The constitution declares that the king is “inviolable,” and a Ministry of Interior directive conforming to the defamation law reiterates these limits and prohibits publishers and editors from disseminating stories that insult or defame government leaders and institutions. The continued criminalization of defamation and disinformation and a broad interpretation of criminal incitement constrains freedom of expression.

The law provides for the privacy of residence and correspondence and prohibits illegal searches; however, NGOs report that police routinely conduct searches and seizures without warrants.

Corruption remains pervasive and governmental human rights bodies are generally ineffective.
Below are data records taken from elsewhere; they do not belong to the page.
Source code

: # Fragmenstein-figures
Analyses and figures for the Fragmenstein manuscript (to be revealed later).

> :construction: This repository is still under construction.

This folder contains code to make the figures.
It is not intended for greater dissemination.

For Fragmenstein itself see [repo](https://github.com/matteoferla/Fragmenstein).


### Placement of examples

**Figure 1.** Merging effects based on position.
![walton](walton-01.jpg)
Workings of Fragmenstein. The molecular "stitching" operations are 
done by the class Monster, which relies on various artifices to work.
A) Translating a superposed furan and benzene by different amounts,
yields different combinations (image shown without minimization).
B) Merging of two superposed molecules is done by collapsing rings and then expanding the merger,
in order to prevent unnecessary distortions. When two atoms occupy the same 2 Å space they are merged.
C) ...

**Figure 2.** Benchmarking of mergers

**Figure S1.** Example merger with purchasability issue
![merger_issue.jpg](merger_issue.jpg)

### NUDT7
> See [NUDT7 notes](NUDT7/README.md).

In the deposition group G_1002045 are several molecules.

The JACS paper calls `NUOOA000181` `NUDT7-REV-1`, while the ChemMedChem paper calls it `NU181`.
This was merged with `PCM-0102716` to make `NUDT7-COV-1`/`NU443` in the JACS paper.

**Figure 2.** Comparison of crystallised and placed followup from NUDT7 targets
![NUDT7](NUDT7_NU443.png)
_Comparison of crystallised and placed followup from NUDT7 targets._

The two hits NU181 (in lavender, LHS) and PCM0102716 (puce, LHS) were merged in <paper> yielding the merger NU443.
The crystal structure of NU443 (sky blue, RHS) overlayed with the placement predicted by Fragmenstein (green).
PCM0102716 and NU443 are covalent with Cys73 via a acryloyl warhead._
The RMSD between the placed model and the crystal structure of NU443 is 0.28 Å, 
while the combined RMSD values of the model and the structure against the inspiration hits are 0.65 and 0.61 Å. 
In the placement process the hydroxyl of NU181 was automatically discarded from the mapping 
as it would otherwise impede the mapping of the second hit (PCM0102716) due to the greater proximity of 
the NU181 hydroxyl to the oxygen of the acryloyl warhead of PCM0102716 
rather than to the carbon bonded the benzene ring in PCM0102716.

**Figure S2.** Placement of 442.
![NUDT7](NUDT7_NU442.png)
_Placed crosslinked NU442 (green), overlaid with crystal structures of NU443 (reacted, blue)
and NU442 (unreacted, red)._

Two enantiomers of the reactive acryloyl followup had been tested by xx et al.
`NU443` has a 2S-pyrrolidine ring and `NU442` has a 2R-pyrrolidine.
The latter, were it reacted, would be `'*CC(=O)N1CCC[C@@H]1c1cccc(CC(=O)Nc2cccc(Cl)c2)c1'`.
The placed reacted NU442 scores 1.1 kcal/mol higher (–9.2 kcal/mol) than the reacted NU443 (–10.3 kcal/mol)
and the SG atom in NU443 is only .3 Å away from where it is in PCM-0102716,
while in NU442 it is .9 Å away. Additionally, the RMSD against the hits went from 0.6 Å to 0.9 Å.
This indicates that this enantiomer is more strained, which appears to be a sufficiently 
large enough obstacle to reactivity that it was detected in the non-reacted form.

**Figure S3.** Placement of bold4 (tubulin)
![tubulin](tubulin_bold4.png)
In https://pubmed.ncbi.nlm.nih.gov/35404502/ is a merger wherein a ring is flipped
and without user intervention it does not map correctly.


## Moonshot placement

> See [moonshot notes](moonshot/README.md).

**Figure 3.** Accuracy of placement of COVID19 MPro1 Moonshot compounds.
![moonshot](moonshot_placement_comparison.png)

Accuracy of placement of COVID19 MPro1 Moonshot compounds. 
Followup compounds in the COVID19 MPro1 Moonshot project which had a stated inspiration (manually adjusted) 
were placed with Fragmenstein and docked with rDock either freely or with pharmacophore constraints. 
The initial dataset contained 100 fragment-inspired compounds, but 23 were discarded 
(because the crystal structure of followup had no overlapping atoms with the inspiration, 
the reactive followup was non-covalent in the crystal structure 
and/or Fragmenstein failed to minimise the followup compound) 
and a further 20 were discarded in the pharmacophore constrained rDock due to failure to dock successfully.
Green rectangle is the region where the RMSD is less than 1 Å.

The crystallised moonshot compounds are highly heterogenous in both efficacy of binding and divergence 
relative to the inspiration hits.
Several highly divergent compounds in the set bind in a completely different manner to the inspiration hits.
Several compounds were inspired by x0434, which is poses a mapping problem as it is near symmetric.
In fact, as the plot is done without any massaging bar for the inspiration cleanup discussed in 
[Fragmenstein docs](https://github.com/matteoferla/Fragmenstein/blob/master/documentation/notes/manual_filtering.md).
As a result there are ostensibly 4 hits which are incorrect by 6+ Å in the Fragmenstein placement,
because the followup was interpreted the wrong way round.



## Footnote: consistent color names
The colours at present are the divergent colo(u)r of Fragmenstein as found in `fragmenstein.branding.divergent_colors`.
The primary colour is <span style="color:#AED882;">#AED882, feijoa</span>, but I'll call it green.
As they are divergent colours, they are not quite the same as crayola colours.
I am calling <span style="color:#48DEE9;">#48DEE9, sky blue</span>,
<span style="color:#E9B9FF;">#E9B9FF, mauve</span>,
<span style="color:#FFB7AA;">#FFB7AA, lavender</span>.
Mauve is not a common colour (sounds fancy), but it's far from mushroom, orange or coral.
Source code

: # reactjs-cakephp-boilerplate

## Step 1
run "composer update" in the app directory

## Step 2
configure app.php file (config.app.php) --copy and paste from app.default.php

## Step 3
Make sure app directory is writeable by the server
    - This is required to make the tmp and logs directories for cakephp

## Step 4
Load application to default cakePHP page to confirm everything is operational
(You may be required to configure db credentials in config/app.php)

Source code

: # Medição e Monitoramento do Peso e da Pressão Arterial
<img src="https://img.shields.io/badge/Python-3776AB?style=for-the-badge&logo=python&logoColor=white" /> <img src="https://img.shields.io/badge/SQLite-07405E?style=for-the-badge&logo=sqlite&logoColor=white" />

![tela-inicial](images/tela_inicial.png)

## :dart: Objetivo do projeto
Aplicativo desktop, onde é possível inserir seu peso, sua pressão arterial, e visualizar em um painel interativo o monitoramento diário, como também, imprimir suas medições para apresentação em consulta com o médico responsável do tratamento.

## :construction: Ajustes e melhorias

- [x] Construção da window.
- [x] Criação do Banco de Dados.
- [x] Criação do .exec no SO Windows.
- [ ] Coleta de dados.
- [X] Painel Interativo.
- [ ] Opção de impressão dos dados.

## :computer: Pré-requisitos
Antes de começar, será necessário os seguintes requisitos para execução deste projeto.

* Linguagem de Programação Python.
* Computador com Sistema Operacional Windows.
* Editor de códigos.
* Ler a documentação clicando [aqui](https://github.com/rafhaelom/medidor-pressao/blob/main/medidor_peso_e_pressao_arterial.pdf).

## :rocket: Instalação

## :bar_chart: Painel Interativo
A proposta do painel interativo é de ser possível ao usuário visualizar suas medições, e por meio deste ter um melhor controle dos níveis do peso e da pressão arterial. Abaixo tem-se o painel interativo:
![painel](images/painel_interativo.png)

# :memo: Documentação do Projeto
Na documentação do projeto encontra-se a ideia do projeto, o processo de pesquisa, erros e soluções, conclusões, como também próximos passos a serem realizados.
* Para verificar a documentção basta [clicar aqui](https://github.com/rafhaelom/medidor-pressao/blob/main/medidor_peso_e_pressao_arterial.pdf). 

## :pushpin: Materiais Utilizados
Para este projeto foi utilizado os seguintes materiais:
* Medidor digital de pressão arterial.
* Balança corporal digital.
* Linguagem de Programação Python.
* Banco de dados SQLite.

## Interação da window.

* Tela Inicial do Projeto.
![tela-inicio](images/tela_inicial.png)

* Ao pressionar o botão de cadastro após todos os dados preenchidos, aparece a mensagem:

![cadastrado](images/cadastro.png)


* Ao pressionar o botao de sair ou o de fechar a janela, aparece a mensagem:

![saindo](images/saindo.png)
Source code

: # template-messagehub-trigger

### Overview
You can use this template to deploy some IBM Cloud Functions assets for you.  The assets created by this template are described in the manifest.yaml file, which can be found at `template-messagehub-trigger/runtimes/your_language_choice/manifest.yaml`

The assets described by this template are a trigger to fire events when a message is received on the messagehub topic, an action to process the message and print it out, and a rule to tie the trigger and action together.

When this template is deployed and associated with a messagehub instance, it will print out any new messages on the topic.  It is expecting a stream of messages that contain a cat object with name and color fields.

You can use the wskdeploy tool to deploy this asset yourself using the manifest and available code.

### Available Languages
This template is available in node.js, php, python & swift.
A weak judiciary that sometimes fails to provide due process or fair trial procedures is a serious problem. The courts lack human and financial resources and, as a result, are not truly independent and are subject to corruption and political influence.

On 17 February 2021, the Cambodian government announced its plans to launch a censorship scheme called "National Internet Gateway" which heavily resembles China's Great Firewall, and it will get launched in February 2022.